The Boundary between Art and Technology is increasingly blurred.
In the future, everything will become a part of technology; conversely, in order to survive in the technological domain, everything will become art.
What is the information society? It is an age in which communication networks envelop the world, and where the digital domain drives and innovates all aspects of human lives.
So, what is the digital domain? Information, as such, is free from physical material and can be mediated. For humans, everything originated as a mass of information. Before the digital era, art and technology required material substance in order to mediate that information.
This mediating material substance stood apart from, and had no connection with art and technology. Once information is free from physical material, the border between art and technology will ceases to exist.
In the digital domain, unconnected domains and the borders between them disappear. Borders no longer exist between domains and technology, and technology both drives and innovates them.
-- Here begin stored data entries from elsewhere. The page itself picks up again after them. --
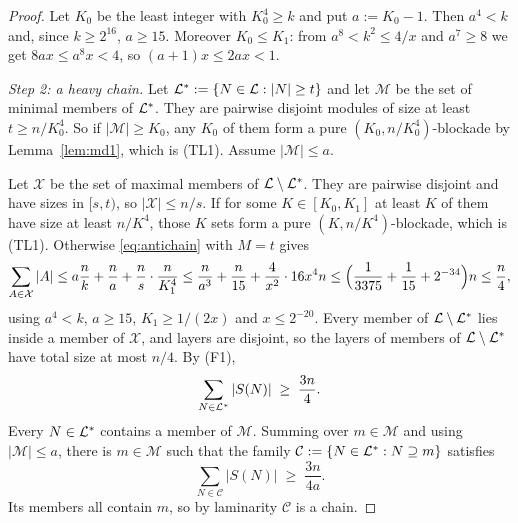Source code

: \begin{proof}
Let $K_0$ be the least integer with $K_0^4\ge k$ and put $a:=K_0-1$. Then $a^4<k$ and, since $k\ge2^{16}$,
$a\ge15$. Moreover $K_0\le K_1$: from $a^8<k^2\le4/x$ and $a^7\ge8$ we get $8ax\le a^8x<4$, so $(a+1)x\le
2ax<1$.

\emph{Step 2: a heavy chain.} Let $\cL^*:=\{N\in\cL:|N|\ge t\}$ and let $\mathcal M$ be the set of minimal
members of $\cL^*$. They are pairwise disjoint modules of size at least $t\ge n/K_0^4$. So if $|\mathcal
M|\ge K_0$, any $K_0$ of them form a pure $(K_0,n/K_0^4)$-blockade by Lemma~\ref{lem:md1}, which is (TL1).
Assume $|\mathcal M|\le a$.

Let $\mathcal X$ be the set of maximal members of $\cL\setminus\cL^*$. They are pairwise disjoint and
have sizes in $[s,t)$, so $|\mathcal X|\le n/s$. If for some $K\in[K_0,K_1]$ at least $K$ of them have size
at least $n/K^4$, those $K$ sets form a pure $(K,n/K^4)$-blockade, which is (TL1). Otherwise
\eqref{eq:antichain} with $M=t$ gives
\[
\sum_{A\in\mathcal X}|A|\le a\frac nk+\frac na+\frac ns\cdot\frac n{K_1^4}
\le\frac{n}{a^3}+\frac n{15}+\frac{4}{x^2}\cdot16x^4n\le\Bigl(\frac1{3375}+\frac1{15}+2^{-34}\Bigr)n\le\frac n4,
\]
using $a^4<k$, $a\ge15$, $K_1\ge1/(2x)$ and $x\le2^{-20}$. Every member of $\cL\setminus\cL^*$ lies inside a
member of $\mathcal X$, and layers are disjoint, so the layers of members of $\cL\setminus\cL^*$ have total
size at most $n/4$. By (F1),
\[
\sum_{N\in\cL^*}|S(N)|\;\ge\;\frac{3n}4 .
\]
Every $N\in\cL^*$ contains a member of $\mathcal M$. Summing over $m\in\mathcal M$ and using $|\mathcal M|\le a$,
there is $m\in\mathcal M$ such that the family $\mathcal C:=\{N\in\cL^*:N\supseteq m\}$ satisfies
\[
\sum_{N\in\mathcal C}|S(N)|\;\ge\;\frac{3n}{4a}.
\]
Its members all contain $m$, so by laminarity $\mathcal C$ is a chain.


\end{proof}

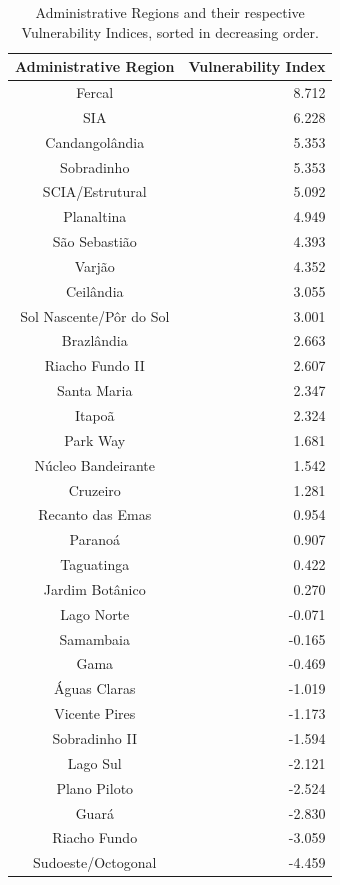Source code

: \documentclass[conference]{IEEEtran}
\begin{document}
\begin{table}[H]
\centering
\begin{tabular}{|c|r|}
\hline
\textbf{Administrative Region} & \textbf{Vulnerability Index} \\
\hline
Fercal & 8.712 \\
\hline
SIA & 6.228 \\
\hline
Candangolândia & 5.353 \\
\hline
Sobradinho & 5.353 \\
\hline
SCIA/Estrutural & 5.092 \\
\hline
Planaltina & 4.949 \\
\hline
São Sebastião & 4.393 \\
\hline
Varjão & 4.352 \\
\hline
Ceilândia & 3.055 \\
\hline
Sol Nascente/Pôr do Sol & 3.001 \\
\hline
Brazlândia & 2.663 \\
\hline
Riacho Fundo II & 2.607 \\
\hline
Santa Maria & 2.347 \\
\hline
Itapoã & 2.324 \\
\hline
Park Way & 1.681 \\
\hline
Núcleo Bandeirante & 1.542 \\
\hline
Cruzeiro & 1.281 \\
\hline
Recanto das Emas & 0.954 \\
\hline
Paranoá & 0.907 \\
\hline
Taguatinga & 0.422 \\
\hline
Jardim Botânico & 0.270 \\
\hline
Lago Norte & -0.071 \\
\hline
Samambaia & -0.165 \\
\hline
Gama & -0.469 \\
\hline
Águas Claras & -1.019 \\
\hline
Vicente Pires & -1.173 \\
\hline
Sobradinho II & -1.594 \\
\hline
Lago Sul & -2.121 \\
\hline
Plano Piloto & -2.524 \\
\hline
Guará & -2.830 \\
\hline
Riacho Fundo & -3.059 \\
\hline
Sudoeste/Octogonal & -4.459 \\
\hline
\end{tabular}
\caption{Administrative Regions and their respective Vulnerability Indices, sorted in decreasing order.}
\label{tab:vulnerabilidade}
\end{table}
\end{document}
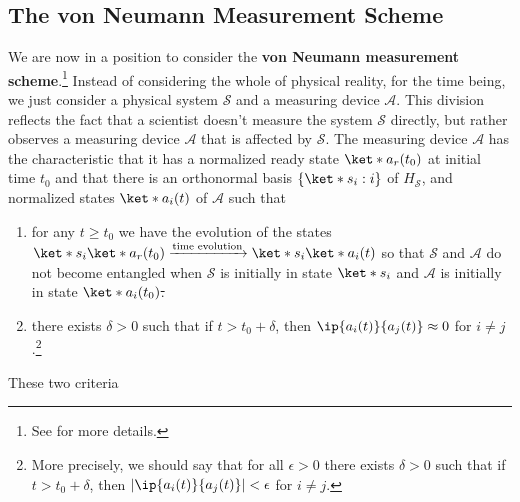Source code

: \documentclass[12pt]{report}
\providecommand{\DIFadd}[1]{{\protect\color{blue}\uwave{#1}}} %
\providecommand{\DIFdel}[1]{{\protect\color{red}\sout{#1}}}                      %
\providecommand{\DIFaddbegin}{} %
\providecommand{\DIFaddend}{} %
\providecommand{\DIFdelbegin}{} %
\providecommand{\DIFdelend}{} %
\begin{document}
    
    \subsection{The von Neumann Measurement Scheme}\label{vonNeumannMeasurement}
    \addtocounter{footnote}{-1}
    \addtocounter{footnote}{1}

    We are now in a position to consider the \textbf{von Neumann measurement scheme}.\footnote{See \cite[50-53]{Schlosshauer} for more details.} Instead of considering the whole of physical reality, for the time being, we just consider a physical system $\mathcal{S}$ and a measuring device $\mathcal{A}$.  %
%
    This division reflects the fact that a scientist doesn't measure the system $\mathcal{S}$ directly, but rather observes a measuring device $\mathcal{A}$ that is affected by $\mathcal{S}$. The measuring device $\mathcal{A}$ has the characteristic that it has a normalized ready state $\ket*{a_r(t_0)}$   %
%
    at initial time $t_0$ and that there is an orthonormal basis $\{\ket*{s_i}:i\}$ of $H_\mathcal{S}$, and normalized states $\ket*{a_i(t)}$ of $\mathcal{A}$ such that
    \begin{enumerate}[noitemsep, nosep, topsep=0pt] 
    \item for any $t\geq t_0$ we have the evolution of the states \label{vonNeumannMeasurement1}
    $\ket*{s_i}\ket*{a_r(t_0)}\xrightarrow{\text{time evolution}}\ket*{s_i}\ket*{a_i(t)}$ so that $\mathcal{S}$ and $\mathcal{A}$ do not become entangled when $\mathcal{S}$ is initially in state $\ket*{s_i}$ and $\mathcal{A}$ is initially in state $\ket*{a_i(t_0)}$\DIFdelbegin \DIFdel{.
    }\DIFdelend \DIFaddbegin \DIFadd{, and
    }\DIFaddend \item \label{vonNeumannMeasurement2} there exists $\delta>0$ such that if $t> t_0+\delta$, then $\ip{a_i(t)}{a_j(t)}\approx 0$ %
     for $i\neq j$.\footnote{\label{approx}More precisely, we should say that for all $\epsilon >0$ there exists $\delta>0$ such that if $t> t_0+\delta$, then $|\ip{a_i(t)}{a_j(t)}|<\epsilon$ for $i\neq j$.}
    \end{enumerate}
    These two criteria    %
%
\end{document}
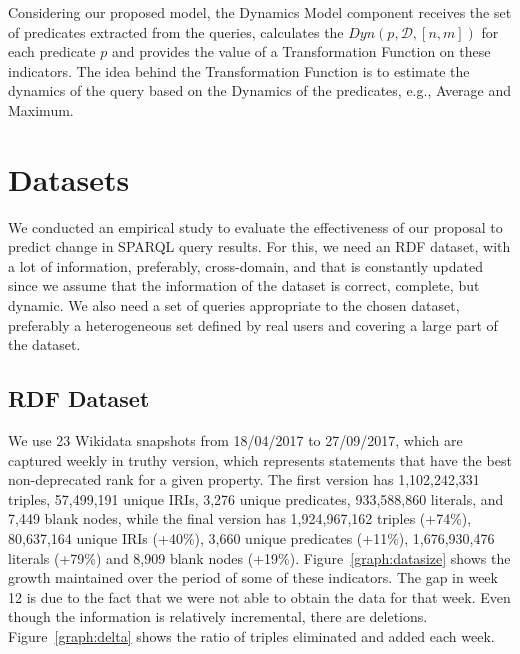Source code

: \documentclass[runningheads]{llncs}
\begin{document}
Considering our proposed model, the Dynamics Model component receives the set of predicates extracted from the queries, calculates the $Dyn(p, \mathcal{D},[n,m])$ for each predicate $p$ and provides the value of a Transformation Function on these indicators. The idea behind the Transformation Function is to estimate the dynamics of the query based on the Dynamics of the predicates, e.g., Average and Maximum.


\section{Datasets}
\label{sec:data}

We conducted an empirical study to evaluate the effectiveness of our proposal to predict change in SPARQL query results. For this, we need an RDF dataset, with a lot of information, preferably, cross-domain, and that is constantly updated since we assume that the information of the dataset is correct, complete, but dynamic. We also need a set of queries appropriate to the chosen dataset, preferably a heterogeneous set defined by real users and covering a large part of the dataset.

\subsection{RDF Dataset}

We use 23 Wikidata snapshots from 18/04/2017 to 27/09/2017, which are captured weekly in truthy version, which represents statements that have the best non-deprecated rank for a given property. 
The first version has 1,102,242,331 triples, 57,499,191 unique IRIs, 3,276 unique predicates, 933,588,860 literals, and 7,449 blank nodes, while the final version has 1,924,967,162 triples (+74\%), 80,637,164 unique IRIs (+40\%), 3,660 unique predicates (+11\%), 1,676,930,476 literals (+79\%) and 8,909 blank nodes (+19\%). Figure~\ref{graph:datasize} shows the growth maintained over the period of some of these indicators. The gap in week 12 is due to the fact that we were not able to obtain the data for that week. Even though the information is relatively incremental, there are deletions. Figure~\ref{graph:delta} shows the ratio of triples eliminated and added each week.
\end{document}
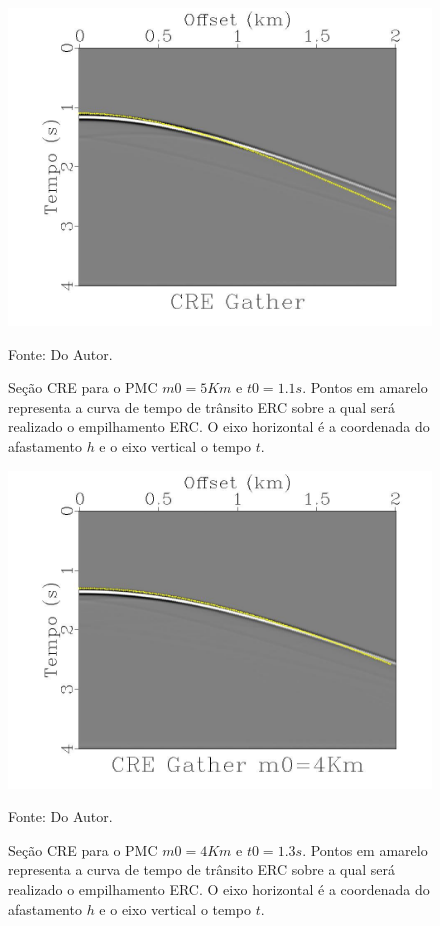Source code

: \begin{figure}
\caption{Seção CRE para o PMC $m0=5Km$ e $t0=1.1s$.
Pontos em amarelo representa a curva de tempo de trânsito ERC sobre a qual
será realizado o empilhamento ERC.
O eixo horizontal é a coordenada do afastamento $h$ e o eixo vertical o tempo
$t$.}
\begin{center}
\includegraphics[scale=0.3]{images/interpolacao5.jpeg}
\vspace{-0.3cm}
\end{center}
\begin{center}
 Fonte: Do Autor.
\end{center}
\label{fig:6.1}
\end{figure}

\begin{figure}
\caption{Seção CRE para o PMC $m0=4Km$ e $t0=1.3s$.
Pontos em amarelo representa a curva de tempo de trânsito ERC sobre a qual
será realizado o empilhamento ERC.
O eixo horizontal é a coordenada do afastamento $h$ e o eixo vertical o tempo
$t$.}
\begin{center}
\includegraphics[scale=0.3]{images/interpolacao4.jpeg}
\vspace{-0.3cm}
\end{center}
\begin{center}
 Fonte: Do Autor.
\end{center}
\label{fig:6.2}
\end{figure}

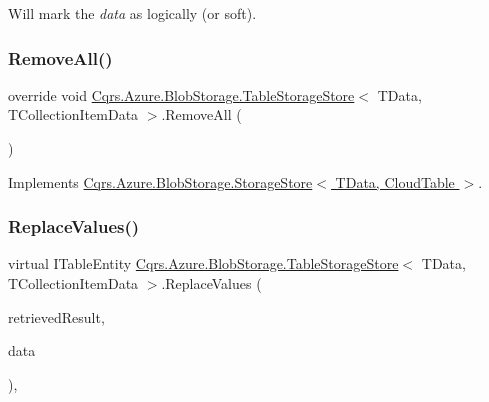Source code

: Will mark the {\itshape data}  as logically (or soft). 

\mbox{\label{classCqrs_1_1Azure_1_1BlobStorage_1_1TableStorageStore_aadd66b35bfa105ef4446bd791e99a3d5}} 
\subsubsection{\texorpdfstring{Remove\+All()}{RemoveAll()}}
{\footnotesize\ttfamily override void \hyperlink{classCqrs_1_1Azure_1_1BlobStorage_1_1TableStorageStore}{Cqrs.\+Azure.\+Blob\+Storage.\+Table\+Storage\+Store}$<$ T\+Data, T\+Collection\+Item\+Data $>$.Remove\+All (\begin{DoxyParamCaption}{ }\end{DoxyParamCaption})\hspace{0.3cm}{\ttfamily [virtual]}}



Implements \hyperlink{classCqrs_1_1Azure_1_1BlobStorage_1_1StorageStore_a4e848f342be903293812b3b660464d1a}{Cqrs.\+Azure.\+Blob\+Storage.\+Storage\+Store$<$ T\+Data, Cloud\+Table $>$}.

\mbox{\label{classCqrs_1_1Azure_1_1BlobStorage_1_1TableStorageStore_adc625eceee6e2b190997a771740e01b9}} 
\subsubsection{\texorpdfstring{Replace\+Values()}{ReplaceValues()}}
{\footnotesize\ttfamily virtual I\+Table\+Entity \hyperlink{classCqrs_1_1Azure_1_1BlobStorage_1_1TableStorageStore}{Cqrs.\+Azure.\+Blob\+Storage.\+Table\+Storage\+Store}$<$ T\+Data, T\+Collection\+Item\+Data $>$.Replace\+Values (\begin{DoxyParamCaption}\item[{Table\+Result}]{retrieved\+Result,  }\item[{T\+Data}]{data }\end{DoxyParamCaption})\hspace{0.3cm}{\ttfamily [protected]}, {\ttfamily [virtual]}}

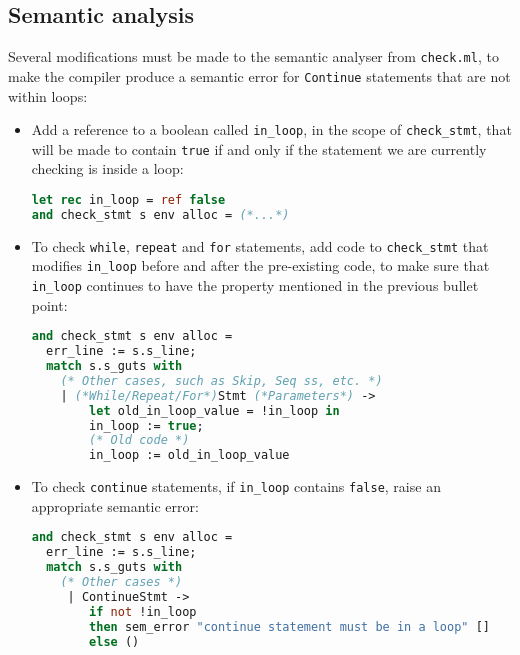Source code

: \documentclass[a4paper,10pt]{article}
\begin{document}
\subsection{Semantic analysis}
Several modifications must be made to the semantic analyser from \texttt{check.ml}, to make the compiler produce a semantic error for \texttt{Continue} statements that are not within loops:
\begin{itemize}
    \item Add a reference to a boolean called \texttt{in\_loop}, in the scope of \texttt{check\_stmt}, that will be made to contain \texttt{true} if and only if the statement we are currently checking is inside a loop:
\begin{lstlisting}[language=ml]
let rec in_loop = ref false
and check_stmt s env alloc = (*...*)
\end{lstlisting}

\item To check \texttt{while}, \texttt{repeat} and \texttt{for} statements, add code to \texttt{check\_stmt} that modifies \texttt{in\_loop} before and after the pre-existing code, to make sure that \texttt{in\_loop} continues to have the property mentioned in the previous bullet point:
\begin{lstlisting}[language=ml]
and check_stmt s env alloc =
  err_line := s.s_line;
  match s.s_guts with
    (* Other cases, such as Skip, Seq ss, etc. *)
    | (*While/Repeat/For*)Stmt (*Parameters*) ->
        let old_in_loop_value = !in_loop in
        in_loop := true;
        (* Old code *)
        in_loop := old_in_loop_value
\end{lstlisting}
\item To check \texttt{continue} statements, if \texttt{in\_loop} contains \texttt{false}, raise an appropriate semantic error:
\begin{lstlisting}[language=ml]
and check_stmt s env alloc =
  err_line := s.s_line;
  match s.s_guts with
    (* Other cases *)
     | ContinueStmt ->
        if not !in_loop
        then sem_error "continue statement must be in a loop" []
        else ()
\end{lstlisting}
\end{itemize}
\end{document}
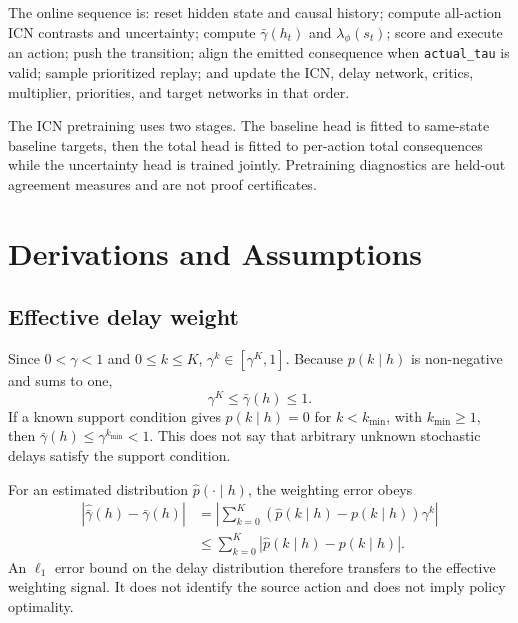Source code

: \documentclass[10pt]{article}
\begin{document}
The online sequence is: reset hidden state and causal history; compute
all-action ICN contrasts and uncertainty; compute $\bar\gamma(h_t)$ and
$\lambda_\phi(s_t)$; score and execute an action; push the transition; align
the emitted consequence when \texttt{actual\_tau} is valid; sample prioritized replay;
and update the ICN, delay network, critics, multiplier, priorities, and target
networks in that order.

The ICN pretraining uses two stages. The baseline head is fitted to same-state
baseline targets, then the total head is fitted to per-action total
consequences while the uncertainty head is trained jointly. Pretraining
diagnostics are held-out agreement measures and are not proof certificates.

\section{Derivations and Assumptions}
\subsection{Effective delay weight}
Since $0<\gamma<1$ and $0\le k\le K$, $\gamma^k\in[\gamma^K,1]$.
Because $p(k\mid h)$ is non-negative and sums to one,
\begin{equation}
\gamma^K\le\bar\gamma(h)\le1.
\end{equation}
If a known support condition gives $p(k\mid h)=0$ for $k<k_{\min}$, with
$k_{\min}\ge1$, then $\bar\gamma(h)\le\gamma^{k_{\min}}<1$. This does not
say that arbitrary unknown stochastic delays satisfy the support condition.

For an estimated distribution $\widehat p(\cdot\mid h)$, the weighting error
obeys
\begin{align}
\left|\widehat{\bar\gamma}(h)-\bar\gamma(h)\right|
&=\left|\sum_{k=0}^{K}(\widehat p(k\mid h)-p(k\mid h))\gamma^k\right|\\
&\le \sum_{k=0}^{K}|\widehat p(k\mid h)-p(k\mid h)|.
\end{align}
An $\ell_1$ error bound on the delay distribution therefore transfers to the
effective weighting signal. It does not identify the source action and does
not imply policy optimality.
\end{document}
As a result, everything becomes a part of technology.
The information society, however, will also bring other changes. Increasing speed of information exchange sensitizes us to differences in areas that can be verbally and logically described. This gives rise to phenomena, such as kakkoii (cool), kawaii (cute), kimoii (revolting), omoroi (interesting) -- each highly specific to the Japanese language and are difficult to share. This is the space where most innovation arises.
Throughout history culture has continuously created non-verbally and unconsciously.
This cultural innovation is reconstructed in the technological domain, and technology and culture have become a part of industry.
All output, as well as objects and ideas that already exist, will become art in order to survive.
Ultra-Technologist group teamLab
A digital domain where no single expertise creates solely, though all expertise involved will grow in strength from the process. teamLab comprises of information society specialists, such as: Programmers (Application Programmers, User Interface Engineers, DB Engineers, and Network Engineers), Robotic Engineers, Mathematicians, and Architects, as well as Web Designers, Graphic Designers, CG Animators, Editors and Artists.
teamLab creates by gathering a team of specialists whose expertise blend into each other’s areas of expertise.
teamLab believes that it is important to discover a new thing not only by creating it, but also from within the creative process; and then using the opportunity as a springboard to the next step.